WORK ITEM:
Up to and including the line bearing "- The warranty document is not", output every line of the entries exactly as written, starting from the first; pictures stay out.
EXTRACTED MATERIAL section start
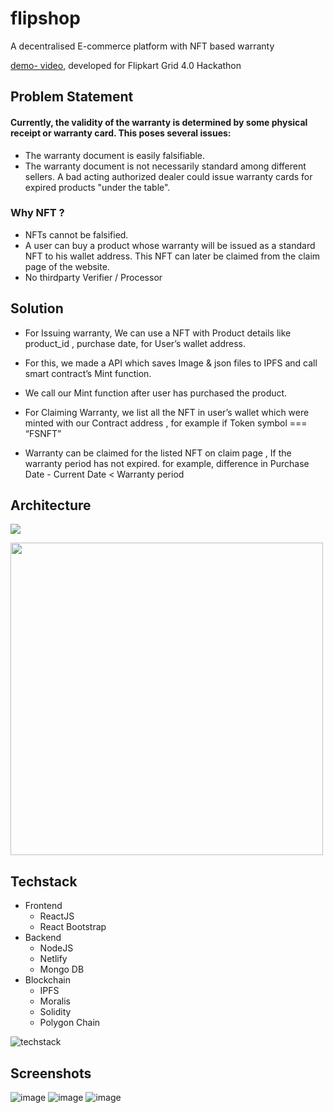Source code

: # flipshop
A decentralised E-commerce platform with NFT based warranty


[demo- video](https://www.youtube.com/watch?v=UqyTMuUQdnE), developed for Flipkart Grid 4.0 Hackathon 

## Problem Statement

#### Currently, the validity of the warranty is determined by some physical receipt or warranty card. This poses several issues:

- The warranty document is easily falsifiable.
- The warranty document is not necessarily standard among different sellers.
A bad acting authorized dealer could issue warranty cards for expired products "under the table".

### Why NFT ?

-   NFTs cannot be falsified.
-   A user can buy a product whose warranty will be issued as a standard NFT to his wallet address. This NFT can later be claimed from the claim page of the website.
- No thirdparty Verifier / Processor

## Solution 
-   For Issuing warranty, We can use a NFT with Product details like product_id , purchase date, for User’s wallet address.

-   For this, we made a API which saves Image & json files to IPFS and call smart contract’s Mint function.

-   We call our Mint function after user has purchased the product.

-   For Claiming Warranty, we list all the NFT in user’s wallet which were minted with our Contract address , for example if Token symbol === “FSNFT”

- Warranty can be claimed for the listed NFT on claim page , If the warranty period has not expired. for example, difference in Purchase Date  -  Current Date < Warranty period

##  Architecture
**![](https://lh5.googleusercontent.com/uyGT0soTOP8RxN25twXJYy8XOtlaUryEeywdVGXW47FKB6hbKx4ll4w3NM4hh15W0DLFB8b-pxVpkChmWGQVh9IbQoI-9g3a_1Du6gs6Vi5g5q40VK1uAb-8UevHYEdgUofkhq5elO7Hyc1rvSi19wWMXQ)**

<img src="https://lh5.googleusercontent.com/7nC-rd4PCfVdFOWhu9sqcZFSiy55EHuqwaBuyHG-LdV8K93QVxPbDkqp001llwxCWsTc5VdlXWdC7qw9moIHuq0wUqpRqPWMB0XVONNigXp5t94YMJ7NNLkHmbZ30-jOoo4_Jbr8WCzhBkNlGTbJ9w" height="500px "> 


## Techstack 

- Frontend
	- ReactJS
	- React Bootstrap
- Backend 
	-  NodeJS
	-  Netlify
	- Mongo DB
- Blockchain
	-  IPFS
	- Moralis
	- Solidity
	- Polygon Chain
  
 
 ![techstack](https://user-images.githubusercontent.com/40158577/182040993-90ec45d7-3a66-482c-8e3f-55635ac6202d.png)
 
 ## Screenshots
 
 ![image](https://user-images.githubusercontent.com/40158577/182041085-bec8615a-5f82-4c96-9410-3fcd1b13ba5e.png)
 ![image](https://user-images.githubusercontent.com/40158577/182041102-4d60dc8c-4850-496c-9f21-70ff71c724d1.png)
 ![image](https://user-images.githubusercontent.com/40158577/182041122-4851597a-c317-4334-8930-6c7ba0346e7a.png)




 
 
 
 


	
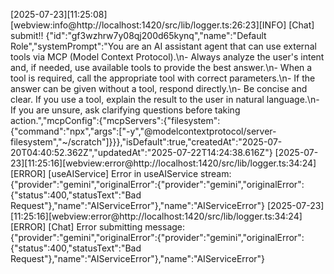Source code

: [2025-07-23][11:25:08][webview:info@http://localhost:1420/src/lib/logger.ts:26:23][INFO] [Chat] submit!! {"id":"gf3wzhrw7y08qj200d65kynq","name":"Default Role","systemPrompt":"You are an AI assistant agent that can use external tools via MCP (Model Context Protocol).\n- Always analyze the user's intent and, if needed, use available tools to provide the best answer.\n- When a tool is required, call the appropriate tool with correct parameters.\n- If the answer can be given without a tool, respond directly.\n- Be concise and clear. If you use a tool, explain the result to the user in natural language.\n- If you are unsure, ask clarifying questions before taking action.","mcpConfig":{"mcpServers":{"filesystem":{"command":"npx","args":["-y","@modelcontextprotocol/server-filesystem","~/scratch"]}}},"isDefault":true,"createdAt":"2025-07-20T04:40:52.362Z","updatedAt":"2025-07-22T14:24:38.616Z"}
[2025-07-23][11:25:16][webview:error@http://localhost:1420/src/lib/logger.ts:34:24][ERROR] [useAIService] Error in useAIService stream: {"provider":"gemini","originalError":{"provider":"gemini","originalError":{"status":400,"statusText":"Bad Request"},"name":"AIServiceError"},"name":"AIServiceError"}
[2025-07-23][11:25:16][webview:error@http://localhost:1420/src/lib/logger.ts:34:24][ERROR] [Chat] Error submitting message: {"provider":"gemini","originalError":{"provider":"gemini","originalError":{"status":400,"statusText":"Bad Request"},"name":"AIServiceError"},"name":"AIServiceError"}
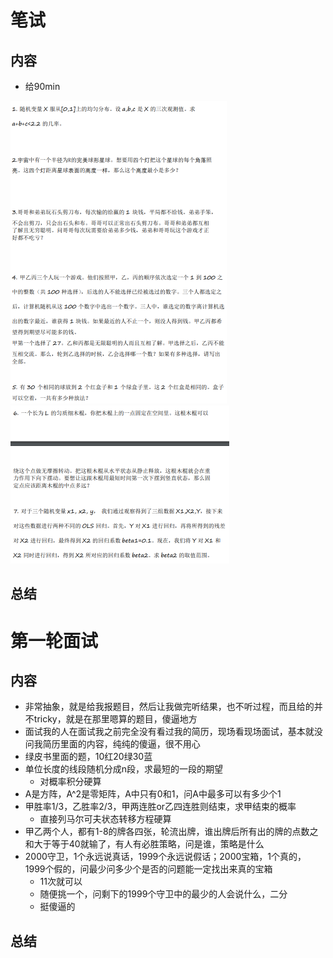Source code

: # 笔试

## 内容

- 给90min

<img src="./assets/image-20240323144343104.png" alt="image-20240323144343104" style="zoom:50%;" />

<img src="./assets/image-20240323144417668.png" alt="image-20240323144417668" style="zoom:50%;" />

## 总结



# 第一轮面试

## 内容

- 非常抽象，就是给我报题目，然后让我做完听结果，也不听过程，而且给的并不tricky，就是在那里嗯算的题目，傻逼地方
- 面试我的人在面试我之前完全没有看过我的简历，现场看现场面试，基本就没问我简历里面的内容，纯纯的傻逼，很不用心
- 绿皮书里面的题，10红20绿30蓝
- 单位长度的线段随机分成n段，求最短的一段的期望
  - 对概率积分硬算
- A是方阵，A^2是零矩阵，A中只有0和1，问A中最多可以有多少个1
- 甲胜率1/3，乙胜率2/3，甲两连胜or乙四连胜则结束，求甲结束的概率
  - 直接列马尔可夫状态转移方程硬算
- 甲乙两个人，都有1-8的牌各四张，轮流出牌，谁出牌后所有出的牌的点数之和大于等于40就输了，有人有必胜策略，问是谁，策略是什么
- 2000守卫，1个永远说真话，1999个永远说假话；2000宝箱，1个真的，1999个假的，问最少问多少个是否的问题能一定找出来真的宝箱
  - 11次就可以
  - 随便挑一个，问剩下的1999个守卫中的最少的人会说什么，二分
  - 挺傻逼的

## 总结
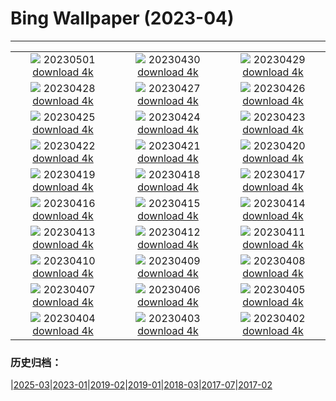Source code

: # Bing Wallpaper (2023-04)
**************
| | | |
| :----: | :----: | :----: |
| ![](https://www.bing.com/th?id=OHR.QuebecCityBridge_IT-IT2390988840_1920x1080.jpg) 20230501 [download 4k](https://www.bing.com/th?id=OHR.QuebecCityBridge_IT-IT2390988840_UHD.jpg) | ![](https://www.bing.com/th?id=OHR.ExteriorPreservationHall_IT-IT1147958461_1920x1080.jpg) 20230430 [download 4k](https://www.bing.com/th?id=OHR.ExteriorPreservationHall_IT-IT1147958461_UHD.jpg) | ![](https://www.bing.com/th?id=OHR.JTNPMilkyWay_IT-IT0241234588_1920x1080.jpg) 20230429 [download 4k](https://www.bing.com/th?id=OHR.JTNPMilkyWay_IT-IT0241234588_UHD.jpg) |
| ![](https://www.bing.com/th?id=OHR.MariposaGrove_IT-IT8703227587_1920x1080.jpg) 20230428 [download 4k](https://www.bing.com/th?id=OHR.MariposaGrove_IT-IT8703227587_UHD.jpg) | ![](https://www.bing.com/th?id=OHR.ItalyDolomitesSeiserAlm_IT-IT4289580227_1920x1080.jpg) 20230427 [download 4k](https://www.bing.com/th?id=OHR.ItalyDolomitesSeiserAlm_IT-IT4289580227_UHD.jpg) | ![](https://www.bing.com/th?id=OHR.GHOAudubonDay_IT-IT7709502144_1920x1080.jpg) 20230426 [download 4k](https://www.bing.com/th?id=OHR.GHOAudubonDay_IT-IT7709502144_UHD.jpg) |
| ![](https://www.bing.com/th?id=OHR.FrecceTricolori_IT-IT2306161494_1920x1080.jpg) 20230425 [download 4k](https://www.bing.com/th?id=OHR.FrecceTricolori_IT-IT2306161494_UHD.jpg) | ![](https://www.bing.com/th?id=OHR.FranconianWineCellar_IT-IT2051034569_1920x1080.jpg) 20230424 [download 4k](https://www.bing.com/th?id=OHR.FranconianWineCellar_IT-IT2051034569_UHD.jpg) | ![](https://www.bing.com/th?id=OHR.StuttgartPublicLibrary_IT-IT6419135185_1920x1080.jpg) 20230423 [download 4k](https://www.bing.com/th?id=OHR.StuttgartPublicLibrary_IT-IT6419135185_UHD.jpg) |
| ![](https://www.bing.com/th?id=OHR.EarthDayFox_IT-IT5922500776_1920x1080.jpg) 20230422 [download 4k](https://www.bing.com/th?id=OHR.EarthDayFox_IT-IT5922500776_UHD.jpg) | ![](https://www.bing.com/th?id=OHR.ProcidaItaly_IT-IT5234311599_1920x1080.jpg) 20230421 [download 4k](https://www.bing.com/th?id=OHR.ProcidaItaly_IT-IT5234311599_UHD.jpg) | ![](https://www.bing.com/th?id=OHR.NIrelandGiants_IT-IT5231557937_1920x1080.jpg) 20230420 [download 4k](https://www.bing.com/th?id=OHR.NIrelandGiants_IT-IT5231557937_UHD.jpg) |
| ![](https://www.bing.com/th?id=OHR.SanGimignano1_IT-IT9409869098_1920x1080.jpg) 20230419 [download 4k](https://www.bing.com/th?id=OHR.SanGimignano1_IT-IT9409869098_UHD.jpg) | ![](https://www.bing.com/th?id=OHR.MPPUnesco_IT-IT3824162238_1920x1080.jpg) 20230418 [download 4k](https://www.bing.com/th?id=OHR.MPPUnesco_IT-IT3824162238_UHD.jpg) | ![](https://www.bing.com/th?id=OHR.OneThousandSprings_IT-IT4206647958_1920x1080.jpg) 20230417 [download 4k](https://www.bing.com/th?id=OHR.OneThousandSprings_IT-IT4206647958_UHD.jpg) |
| ![](https://www.bing.com/th?id=OHR.KiteDay_IT-IT3478773106_1920x1080.jpg) 20230416 [download 4k](https://www.bing.com/th?id=OHR.KiteDay_IT-IT3478773106_UHD.jpg) | ![](https://www.bing.com/th?id=OHR.LorenzoQuinn_IT-IT2361937887_1920x1080.jpg) 20230415 [download 4k](https://www.bing.com/th?id=OHR.LorenzoQuinn_IT-IT2361937887_UHD.jpg) | ![](https://www.bing.com/th?id=OHR.RedSeaStars_IT-IT1751132764_1920x1080.jpg) 20230414 [download 4k](https://www.bing.com/th?id=OHR.RedSeaStars_IT-IT1751132764_UHD.jpg) |
| ![](https://www.bing.com/th?id=OHR.PhloxSubulata_IT-IT2380570126_1920x1080.jpg) 20230413 [download 4k](https://www.bing.com/th?id=OHR.PhloxSubulata_IT-IT2380570126_UHD.jpg) | ![](https://www.bing.com/th?id=OHR.EuropeFromISS_IT-IT0851690834_1920x1080.jpg) 20230412 [download 4k](https://www.bing.com/th?id=OHR.EuropeFromISS_IT-IT0851690834_UHD.jpg) | ![](https://www.bing.com/th?id=OHR.MossyGrottoFalls_IT-IT7816887304_1920x1080.jpg) 20230411 [download 4k](https://www.bing.com/th?id=OHR.MossyGrottoFalls_IT-IT7816887304_UHD.jpg) |
| ![](https://www.bing.com/th?id=OHR.ElephantTwins_IT-IT0072207434_1920x1080.jpg) 20230410 [download 4k](https://www.bing.com/th?id=OHR.ElephantTwins_IT-IT0072207434_UHD.jpg) | ![](https://www.bing.com/th?id=OHR.LithuanianEggs_IT-IT9225867868_1920x1080.jpg) 20230409 [download 4k](https://www.bing.com/th?id=OHR.LithuanianEggs_IT-IT9225867868_UHD.jpg) | ![](https://www.bing.com/th?id=OHR.Pantheon_IT-IT9500878730_1920x1080.jpg) 20230408 [download 4k](https://www.bing.com/th?id=OHR.Pantheon_IT-IT9500878730_UHD.jpg) |
| ![](https://www.bing.com/th?id=OHR.KitsAspen_IT-IT2182399243_1920x1080.jpg) 20230407 [download 4k](https://www.bing.com/th?id=OHR.KitsAspen_IT-IT2182399243_UHD.jpg) | ![](https://www.bing.com/th?id=OHR.ArizonaPinkMoon_IT-IT4213896448_1920x1080.jpg) 20230406 [download 4k](https://www.bing.com/th?id=OHR.ArizonaPinkMoon_IT-IT4213896448_UHD.jpg) | ![](https://www.bing.com/th?id=OHR.BlackGrouseLekking_IT-IT4430969183_1920x1080.jpg) 20230405 [download 4k](https://www.bing.com/th?id=OHR.BlackGrouseLekking_IT-IT4430969183_UHD.jpg) |
| ![](https://www.bing.com/th?id=OHR.RomanBridge_IT-IT4591008383_1920x1080.jpg) 20230404 [download 4k](https://www.bing.com/th?id=OHR.RomanBridge_IT-IT4591008383_UHD.jpg) | ![](https://www.bing.com/th?id=OHR.HonaunauNP_IT-IT4864415191_1920x1080.jpg) 20230403 [download 4k](https://www.bing.com/th?id=OHR.HonaunauNP_IT-IT4864415191_UHD.jpg) | ![](https://www.bing.com/th?id=OHR.JavaBromo_IT-IT3947328382_1920x1080.jpg) 20230402 [download 4k](https://www.bing.com/th?id=OHR.JavaBromo_IT-IT3947328382_UHD.jpg) |

### 历史归档：

|[2025-03](bing/2025-03/2025-03.md)|[2023-01](bing/2023-01/2023-01.md)|[2019-02](bing/2019-02/2019-02.md)|[2019-01](bing/2019-01/2019-01.md)|[2018-03](bing/2018-03/2018-03.md)|[2017-07](bing/2017-07/2017-07.md)|[2017-02](bing/2017-02/2017-02.md)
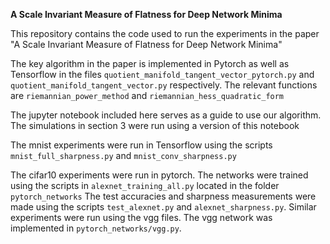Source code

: **A Scale Invariant Measure of Flatness for Deep Network Minima**

This repository contains the code used to run the experiments in the paper "A Scale Invariant Measure of Flatness for Deep Network Minima"

The key algorithm in the paper is implemented in Pytorch as well as Tensorflow in the files `quotient_manifold_tangent_vector_pytorch.py` and  `quotient_manifold_tangent_vector.py` respectively.
The relevant functions are `riemannian_power_method` and `riemannian_hess_quadratic_form`

The jupyter notebook included here serves as a guide to use our algorithm. The simulations in section 3 were run using a version of this notebook

The mnist experiments were run in Tensorflow using the scripts `mnist_full_sharpness.py` and `mnist_conv_sharpness.py`

The cifar10 experiments were run in pytorch. The networks were trained using the scripts in `alexnet_training_all.py` located in the folder `pytorch_networks`
The test accuracies and sharpness measurements were made using the scripts `test_alexnet.py` and `alexnet_sharpness.py`.
Similar experiments were run using the vgg files. The vgg network was implemented in `pytorch_networks/vgg.py`.
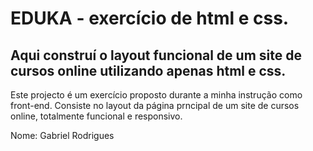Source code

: # EDUKA - exercício de html e css.

## Aqui construí o layout funcional de um site de cursos online utilizando apenas html e css.

Este projecto é um exercício proposto durante a minha instrução como front-end. Consiste no layout da página prncipal de um site de cursos online, totalmente funcional e responsivo.

Nome: Gabriel Rodrigues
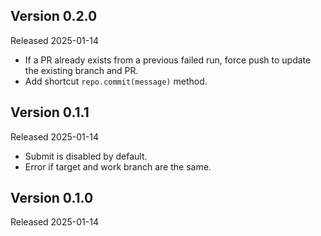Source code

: ## Version 0.2.0

Released 2025-01-14

- If a PR already exists from a previous failed run, force push to update the
  existing branch and PR.
- Add shortcut `repo.commit(message)` method.

## Version 0.1.1

Released 2025-01-14

- Submit is disabled by default.
- Error if target and work branch are the same.

## Version 0.1.0

Released 2025-01-14
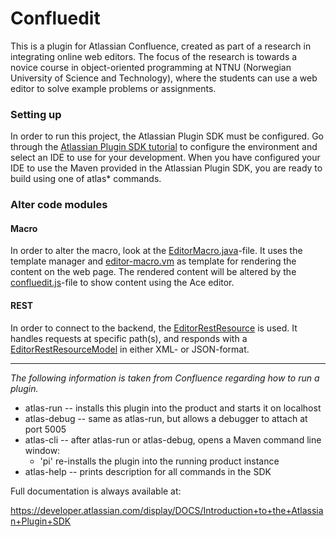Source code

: <h1>Confluedit</h1>

<p>
This is a plugin for Atlassian Confluence, created as part of a research in integrating online web editors. The focus
of the research is towards a novice course in object-oriented programming at NTNU (Norwegian University of Science and
Technology), where the students can use a web editor to solve example problems or assignments.
</p>

<h3>Setting up</h3>
<p>
In order to run this project, the Atlassian Plugin SDK must be configured. Go through the
<a href="https://developer.atlassian.com/docs/getting-started/set-up-the-atlassian-plugin-sdk-and-build-a-project">
Atlassian Plugin SDK tutorial</a> to configure the environment and select an IDE to use for your development. When
you have configured your IDE to use the Maven provided in the Atlassian Plugin SDK, you are ready to build using one of
atlas* commands.
</p>

<h3>Alter code modules</h3>
<h4>Macro</h4>
<p>
In order to alter the macro, look at the
<a href="blob/master/src/main/java/no/ntnu/assignmentsystem/confluedit/EditorMacro.java">EditorMacro.java</a>-file.
It uses the template manager and <a href="blob/master/src/main/resources/templates/editor-macro.vm">editor-macro.vm</a>
as template for rendering the content on the web page. The rendered content will be altered by the
 <a href="blob/master/src/main/resources/js/confluedit.js">confluedit.js</a>-file to show content using the Ace editor.
</p>

<h4>REST</h4>
<p>
In order to connect to the backend, the
<a href="/blob/master/src/main/java/no/ntnu/assignmentsystem/confluedit/rest/EditorRestResource.java">EditorRestResource</a>
is used. It handles requests at specific path(s), and responds with a
<a href="blob/master/src/main/java/no/ntnu/assignmentsystem/confluedit/rest/EditorRestResourceModel.java">EditorRestResourceModel</a>
in either XML- or JSON-format.
</p>

<hr/>

*The following information is taken from Confluence regarding how to run a plugin.*

<ul>
<li>atlas-run   -- installs this plugin into the product and starts it on localhost</li>
<li>atlas-debug -- same as atlas-run, but allows a debugger to attach at port 5005</li>
<li>atlas-cli   -- after atlas-run or atlas-debug, opens a Maven command line window:
    <ul>
        <li> 'pi' re-installs the plugin into the running product instance</li>
    </ul>
<li>atlas-help  -- prints description for all commands in the SDK</li>
</ul>

Full documentation is always available at:

https://developer.atlassian.com/display/DOCS/Introduction+to+the+Atlassian+Plugin+SDK
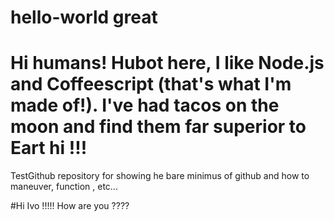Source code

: # hello-world great

Hi humans!
Hubot here, I like Node.js and Coffeescript (that's what I'm made of!).
I've had tacos on the moon and find them far superior to Eart hi !!!
==========
TestGithub repository for showing he bare minimus of github and how to maneuver, function , etc...


#Hi Ivo !!!!! How are you ????
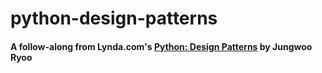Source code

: # python-design-patterns
#### A follow-along from Lynda.com's [Python: Design Patterns](https://www.lynda.com/Python-tutorials/Design-Patterns-Python/369187-2.html) by Jungwoo Ryoo

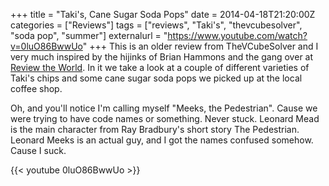 +++
title = "Taki's, Cane Sugar Soda Pops"
date = 2014-04-18T21:20:00Z
categories = ["Reviews"]
tags = ["reviews", "Taki's", "thevcubesolver", "soda pop", "summer"]
externalurl = "https://www.youtube.com/watch?v=0luO86BwwUo"
+++
This is an older review from TheVCubeSolver and I very much inspired by the hijinks of Brian Hammons and the gang over at [Review the World](http://reviewtheworld.com/). In it we take a look at a couple of different varieties of Taki's chips and some cane sugar soda pops we picked up at the local coffee shop.  

Oh, and you'll notice I'm calling myself "Meeks, the Pedestrian". Cause we were trying to have code names or something. Never stuck. Leonard Mead is the main character from Ray Bradbury's short story The Pedestrian. Leonard Meeks is an actual guy, and I got the names confused somehow. Cause I suck.  

{{< youtube 0luO86BwwUo >}}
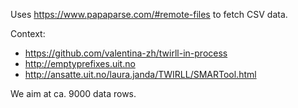 Uses https://www.papaparse.com/#remote-files to fetch CSV data.

Context:

- https://github.com/valentina-zh/twirll-in-process
- http://emptyprefixes.uit.no
- http://ansatte.uit.no/laura.janda/TWIRLL/SMARTool.html

We aim at ca. 9000 data rows.
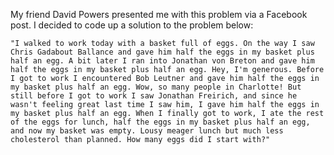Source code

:My friend David Powers presented me with this problem via a Facebook post.  I decided to code up a solution to the problem below:

    "I walked to work today with a basket full of eggs. On the way I saw Chris Gadabout Ballance and gave him half the eggs in my basket plus half an egg. A bit later I ran into Jonathan von Breton and gave him half the eggs in my basket plus half an egg. Hey, I'm generous. Before I got to work I encountered Bob Leutner and gave him half the eggs in my basket plus half an egg. Wow, so many people in Charlotte! But still before I got to work I saw Jonathan Freirich, and since he wasn't feeling great last time I saw him, I gave him half the eggs in my basket plus half an egg. When I finally got to work, I ate the rest of the eggs for lunch, half the eggs in my basket plus half an egg, and now my basket was empty. Lousy meager lunch but much less cholesterol than planned. How many eggs did I start with?"

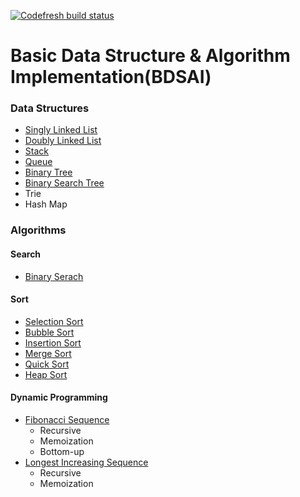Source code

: [![Codefresh build status]( https://g.codefresh.io/api/badges/build?repoOwner=Cokeeeeman&repoName=bdsai&branch=master&pipelineName=bdsai&accountName=cokeeeeman&type=cf-1)]( https://g.codefresh.io/repositories/Cokeeeeman/bdsai/builds?filter=trigger:build;branch:master;service:5af3de09b1d7540001732a10~bdsai)

# Basic Data Structure & Algorithm Implementation(BDSAI)

### Data Structures
- [Singly Linked List](./src/data_structures/SinglyLinkedList.js)
- [Doubly Linked List](./src/data_structures/DoublyLinkedList.js)
- [Stack](./src/data_structures/Stack.js)
- [Queue](./src/data_structures/Queue.js)
- [Binary Tree](./src/data_structures/BinaryTree.js)
- [Binary Search Tree](./src/data_structures/BinarySearchTree.js)
- Trie
- Hash Map

### Algorithms
#### Search
- [Binary Serach](./src/algorithms/binarySearch.js)
#### Sort
- [Selection Sort](./src/algorithms/selectionSort.js)
- [Bubble Sort](./src/algorithms/bubbleSort.js)
- [Insertion Sort](./src/algorithms/insertionSort.js)
- [Merge Sort](./src/algorithms/mergeSort.js)
- [Quick Sort](./src/algorithms/quickSort.js)
- [Heap Sort](./src/algorithms/heapSort.js)
#### Dynamic Programming
- [Fibonacci Sequence](./src/algorithms/fibonacci.js)
  - Recursive
  - Memoization
  - Bottom-up
- [Longest Increasing Sequence](./src/algorithms/lis.js)
  - Recursive
  - Memoization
EXTRACTED MATERIAL section end
EXPECTED OUTPUT:
Source code

: # flipshop
A decentralised E-commerce platform with NFT based warranty


[demo- video](https://www.youtube.com/watch?v=UqyTMuUQdnE), developed for Flipkart Grid 4.0 Hackathon 

## Problem Statement

#### Currently, the validity of the warranty is determined by some physical receipt or warranty card. This poses several issues:

- The warranty document is easily falsifiable.
- The warranty document is not necessarily standard among different sellers.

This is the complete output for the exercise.